また人間の精神も自然ゆえ、やはりバラつくものである。
だから、自然物を元手とする人間の能力は、バラつくものであり、そこに製品サービスの精度や強度のバラつきもある。
ところが。
信用というものにとって、バラつきとはリスクでしかない。
だから、能力と信用は同期をとりにくい。
ふーん。
ある程度までは、というのなら、どの程度までなのかちょっと確認しようじゃないか。
古代エジプトの遺したピラミッドや、古代ローマ帝国の遺した石造の道路や水道は、たしかに素晴らしく、工業と数学がどこまで協業していたかは別としても、立派なものである。
しかし、このピラミッドなり水道を建造した技術的な能力と、その建造時点で王や皇帝が随意に操作していたであろう信用とは、どう関わっていたのであろうか?
なんだ、そんな古代世界のことなど、知ったことか ─ と、自称・経済通はせせら笑うだろう。
ほほぅ。
ならば、国家としていったいどれだけの信用を操作すれば、産業革命、電機産業、石油産業、新素材、抗生物質、原子力や宇宙開発などの能力が向上するのか?

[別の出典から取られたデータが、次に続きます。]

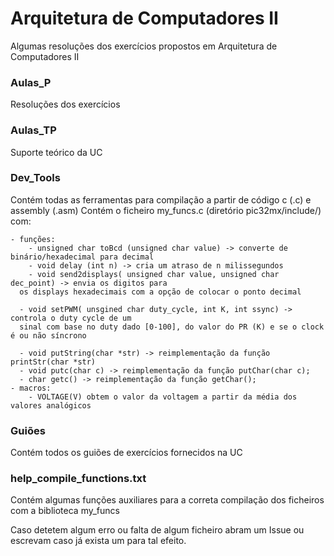 # Arquitetura de Computadores II
Algumas resoluções dos exercícios propostos em Arquitetura de Computadores II

### Aulas_P
Resoluções dos exercícios

### Aulas_TP
Suporte teórico da UC

### Dev_Tools
Contém todas as ferramentas para compilação a partir de código c (.c) e assembly (.asm)
Contém o ficheiro my_funcs.c (diretório pic32mx/include/) com:
	
	- funções:
		- unsigned char toBcd (unsigned char value) -> converte de binário/hexadecimal para decimal
		- void delay (int n) -> cria um atraso de n milissegundos
		- void send2displays( unsigned char value, unsigned char dec_point) -> envia os digitos para 
      os displays hexadecimais com a opção de colocar o ponto decimal

      - void setPWM( unsgined char duty_cycle, int K, int ssync) -> controla o duty cycle de um 
      sinal com base no duty dado [0-100], do valor do PR (K) e se o clock é ou não síncrono 

      - void putString(char *str) -> reimplementação da função printStr(char *str)
      - void putc(char c) -> reimplementação da função putChar(char c);
      - char getc() -> reimplementação da função getChar();
	- macros:
		- VOLTAGE(V) obtem o valor da voltagem a partir da média dos valores analógicos

### Guiões
Contém todos os guiões de exercícios fornecidos na UC

### help_compile_functions.txt
Contém algumas funções auxiliares para a correta compilação dos ficheiros com a biblioteca my_funcs

Caso detetem algum erro ou falta de algum ficheiro abram um Issue ou escrevam caso já exista um para tal efeito.
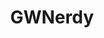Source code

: ---
title: GWNerdy
crosslinks:
- u_imguralbumbot
- Penisparking
- youtubefactsbot
- gonewild
- tmsbmeta
- SpankSafe
- myult1mateischarging
- boatporn
- Kappa
- PAWGtastic
- hometheater
- Mintgreenundies
- anightinwesteros
- FunnyandSad
- workgonewild
- TeamFourStar
- Gamingcirclejerk
- livven
- altgonewild
- succubae
---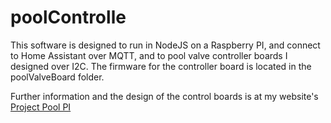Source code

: # poolControlle

This software is designed to run in NodeJS on a Raspberry PI, and connect to Home Assistant over MQTT, and to pool valve controller boards I designed over I2C. The firmware for the controller board is located in the poolValveBoard folder.

Further information and the design of the control boards is at my website's [Project Pool PI](www.jahartley.com/ProjectPoolPi)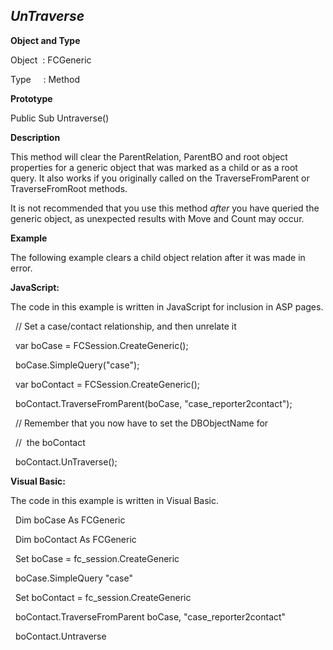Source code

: _UnTraverse_
------------

**Object and Type**

Object  : FCGeneric

Type     : Method

**Prototype**

Public Sub Untraverse()

**Description**

This method will clear the ParentRelation, ParentBO and root object properties for a generic object that was marked as a child or as a root query. It also works if you originally called on the TraverseFromParent or TraverseFromRoot methods.

It is not recommended that you use this method _after_ you have queried the generic object, as unexpected results with Move and Count may occur.

**Example**

The following example clears a child object relation after it was made in error.

**JavaScript:**

The code in this example is written in JavaScript for inclusion in ASP pages.

  // Set a case/contact relationship, and then unrelate it

  var boCase = FCSession.CreateGeneric();

  boCase.SimpleQuery("case");

  var boContact = FCSession.CreateGeneric();

  boContact.TraverseFromParent(boCase, "case_reporter2contact");

  // Remember that you now have to set the DBObjectName for

  //  the boContact 

  boContact.UnTraverse();

**Visual Basic:**

The code in this example is written in Visual Basic.

  Dim boCase As FCGeneric

  Dim boContact As FCGeneric

  Set boCase = fc_session.CreateGeneric

  boCase.SimpleQuery "case"

  Set boContact = fc_session.CreateGeneric

  boContact.TraverseFromParent boCase, "case_reporter2contact"

  boContact.Untraverse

こちらについては、近現代のことゆえ、能力と信用の必要十分条件をちゃんと分析データがあるだろう (提示出来ぬのなら経済学者は何にもしてないことになる。)
オーケイ。
つまり、人類史全般を一貫した、能力と信用の必要十分関係など、分からないってことだな。
そうだろう ─ だからこそ経済政策は国民の能力と信用をともに睨みつつのトライアルアンドエラーの連続なのだ。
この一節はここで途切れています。